Madagascar Mobile Money Tax: status, the 150,000 Ar threshold and timeline
Is there a mobile money tax in Madagascar? A 0.5% levy over 150,000 Ar was proposed in late 2024, strongly opposed by the operators, and its fate under the 2026 finance law remains publicly unconfirmed. This page tracks the real status and updates it as soon as it changes.
A 0.5% tax on mobile money transactions over 150,000 Ar was proposed in the 2025 Finance Bill (Nov 2024) and strongly opposed by MVola, Orange Money and Airtel Money. No public source confirms it is in force, and operators do not show a separate tax line on their tariffs. Status unresolved.
The tax (TTM) timeline
In November 2024, the tax authority announced, in the 2025 Finance Bill, a mobile transaction tax (TTM) of 0.5% on transactions above 150,000 Ar. The stated aim was to raise new revenue. The three operators — MVola, Orange Money and Airtel Money — opposed it jointly and publicly, noting that transfers above 150,000 Ar make up the bulk of sector volume and warning of a 2 to 5 times rise in user fees, with a risk to financial inclusion.
The 2026 finance law was passed during the political transition. To date, no public source confirms that a separate mobile money tax is actually applied, and operators show no separate tax line on their tariffs. A variant floated in early 2026 would apply a levy not to the transferred value but to the fees charged (before tax); its actual application is likewise unconfirmed.
How the 150,000 Ar threshold would work
If the 0.5% levy over 150,000 Ar took effect, it would apply to the transaction value. A 200,000 Ar send would be taxed at 0.5%, i.e. 1,000 Ar, on top of the usual transfer fees. A 100,000 Ar send, below the threshold, would not be taxed. Mechanically, splitting a large send below 150,000 Ar would avoid the tax — but multiply the transfer fees, which often cancels the saving. These examples are hypothetical while the status is unconfirmed.
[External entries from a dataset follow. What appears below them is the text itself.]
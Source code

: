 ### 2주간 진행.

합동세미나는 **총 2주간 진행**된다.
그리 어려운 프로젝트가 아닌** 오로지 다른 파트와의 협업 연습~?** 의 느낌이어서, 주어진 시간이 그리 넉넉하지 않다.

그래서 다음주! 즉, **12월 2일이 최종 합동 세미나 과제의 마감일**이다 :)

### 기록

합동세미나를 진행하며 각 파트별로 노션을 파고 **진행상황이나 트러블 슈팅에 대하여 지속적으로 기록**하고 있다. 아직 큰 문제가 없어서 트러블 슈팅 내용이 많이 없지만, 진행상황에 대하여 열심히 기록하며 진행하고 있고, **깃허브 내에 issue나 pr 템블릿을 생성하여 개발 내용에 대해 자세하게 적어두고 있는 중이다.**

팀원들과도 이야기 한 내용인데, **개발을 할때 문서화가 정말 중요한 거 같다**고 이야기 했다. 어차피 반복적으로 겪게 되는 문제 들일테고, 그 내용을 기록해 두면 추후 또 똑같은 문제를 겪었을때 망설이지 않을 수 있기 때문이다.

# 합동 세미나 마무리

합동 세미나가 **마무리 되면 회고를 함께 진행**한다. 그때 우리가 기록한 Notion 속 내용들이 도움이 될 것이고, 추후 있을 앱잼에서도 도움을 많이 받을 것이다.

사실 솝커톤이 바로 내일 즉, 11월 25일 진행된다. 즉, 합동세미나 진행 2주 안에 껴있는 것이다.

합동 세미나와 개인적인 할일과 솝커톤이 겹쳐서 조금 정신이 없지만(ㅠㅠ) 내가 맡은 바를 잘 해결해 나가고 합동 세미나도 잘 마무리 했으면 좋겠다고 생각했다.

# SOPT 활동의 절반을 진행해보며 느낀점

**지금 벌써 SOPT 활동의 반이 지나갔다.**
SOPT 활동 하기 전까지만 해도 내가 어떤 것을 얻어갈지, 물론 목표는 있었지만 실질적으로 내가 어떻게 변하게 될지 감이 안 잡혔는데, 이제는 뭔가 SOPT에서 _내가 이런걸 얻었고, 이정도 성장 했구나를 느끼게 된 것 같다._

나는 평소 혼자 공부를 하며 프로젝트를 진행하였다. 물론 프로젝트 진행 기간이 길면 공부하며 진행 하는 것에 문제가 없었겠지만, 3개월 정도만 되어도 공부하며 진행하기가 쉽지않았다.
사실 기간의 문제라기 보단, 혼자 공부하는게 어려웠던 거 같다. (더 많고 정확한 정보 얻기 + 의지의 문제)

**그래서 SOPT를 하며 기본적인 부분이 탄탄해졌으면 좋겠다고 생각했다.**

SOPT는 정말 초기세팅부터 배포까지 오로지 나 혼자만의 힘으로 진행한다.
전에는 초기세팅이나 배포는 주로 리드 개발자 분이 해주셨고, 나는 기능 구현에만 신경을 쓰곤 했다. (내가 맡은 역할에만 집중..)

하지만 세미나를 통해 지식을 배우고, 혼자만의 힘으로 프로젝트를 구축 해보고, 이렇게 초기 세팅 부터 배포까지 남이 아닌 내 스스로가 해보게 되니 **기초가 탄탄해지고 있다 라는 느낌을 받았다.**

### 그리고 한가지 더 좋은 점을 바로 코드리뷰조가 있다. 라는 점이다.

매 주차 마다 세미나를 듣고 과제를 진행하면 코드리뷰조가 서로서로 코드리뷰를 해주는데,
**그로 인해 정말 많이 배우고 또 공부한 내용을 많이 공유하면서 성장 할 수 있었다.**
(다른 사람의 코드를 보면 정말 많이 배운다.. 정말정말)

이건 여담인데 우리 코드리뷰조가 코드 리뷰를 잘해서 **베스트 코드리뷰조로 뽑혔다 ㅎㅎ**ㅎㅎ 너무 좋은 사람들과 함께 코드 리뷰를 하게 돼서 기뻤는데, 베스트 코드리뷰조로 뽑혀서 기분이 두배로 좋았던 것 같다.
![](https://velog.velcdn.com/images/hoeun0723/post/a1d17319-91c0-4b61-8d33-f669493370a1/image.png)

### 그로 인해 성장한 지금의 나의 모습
The 'on-fees' variant would work differently: a rate (floated around 5%) applied to the fee amount charged, not the transferred value. On a 1,000 Ar fee, that would be 50 Ar. The user impact would be smaller than the 0.5% value tax, but the exact mechanism remains to be confirmed.
What it means for you
In practice, as of the verification date, you pay your operator's usual transfer and withdrawal fees, with no separate tax added. If you see a 'tax' line appear on a receipt, that signals the status has changed: this page will be updated the same day via our admin tool, without waiting for a rebuild. Until then, be wary of unsourced categorical claims ('the 0.5% tax is in force'): the final text remains ambiguous and operators apply no separate levy to date.